* [Work item]:
Write out exactly the lines from the one containing "are also checking" through the last line of the records below, and no others.

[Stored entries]
Content starts

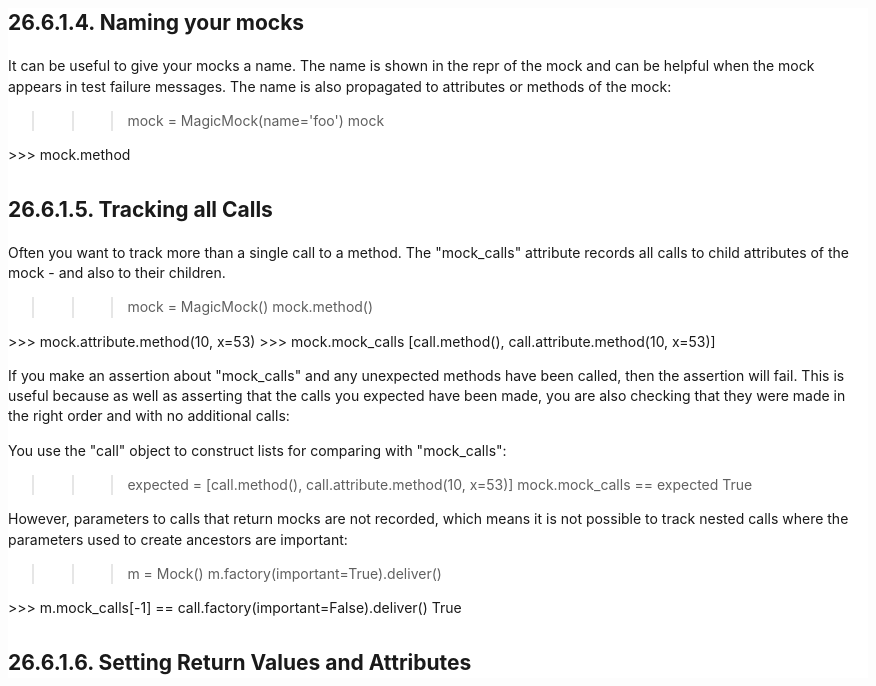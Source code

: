
26.6.1.4. Naming your mocks
---------------------------

It can be useful to give your mocks a name. The name is shown in the
repr of the mock and can be helpful when the mock appears in test
failure messages. The name is also propagated to attributes or methods
of the mock:

>>> mock = MagicMock(name='foo')
>>> mock
<MagicMock name='foo' id='...'>
>>> mock.method
<MagicMock name='foo.method' id='...'>


26.6.1.5. Tracking all Calls
----------------------------

Often you want to track more than a single call to a method. The
"mock_calls" attribute records all calls to child attributes of the
mock - and also to their children.

>>> mock = MagicMock()
>>> mock.method()
<MagicMock name='mock.method()' id='...'>
>>> mock.attribute.method(10, x=53)
<MagicMock name='mock.attribute.method()' id='...'>
>>> mock.mock_calls
[call.method(), call.attribute.method(10, x=53)]

If you make an assertion about "mock_calls" and any unexpected methods
have been called, then the assertion will fail. This is useful because
as well as asserting that the calls you expected have been made, you
are also checking that they were made in the right order and with no
additional calls:

You use the "call" object to construct lists for comparing with
"mock_calls":

>>> expected = [call.method(), call.attribute.method(10, x=53)]
>>> mock.mock_calls == expected
True

However, parameters to calls that return mocks are not recorded, which
means it is not possible to track nested calls where the parameters
used to create ancestors are important:

>>> m = Mock()
>>> m.factory(important=True).deliver()
<Mock name='mock.factory().deliver()' id='...'>
>>> m.mock_calls[-1] == call.factory(important=False).deliver()
True


26.6.1.6. Setting Return Values and Attributes
----------------------------------------------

Content ends

* [Response to the task]:
are also checking that they were made in the right order and with no
additional calls:

You use the "call" object to construct lists for comparing with
"mock_calls":

>>> expected = [call.method(), call.attribute.method(10, x=53)]
>>> mock.mock_calls == expected
True

However, parameters to calls that return mocks are not recorded, which
means it is not possible to track nested calls where the parameters
used to create ancestors are important:

>>> m = Mock()
>>> m.factory(important=True).deliver()
<Mock name='mock.factory().deliver()' id='...'>
>>> m.mock_calls[-1] == call.factory(important=False).deliver()
True


26.6.1.6. Setting Return Values and Attributes
----------------------------------------------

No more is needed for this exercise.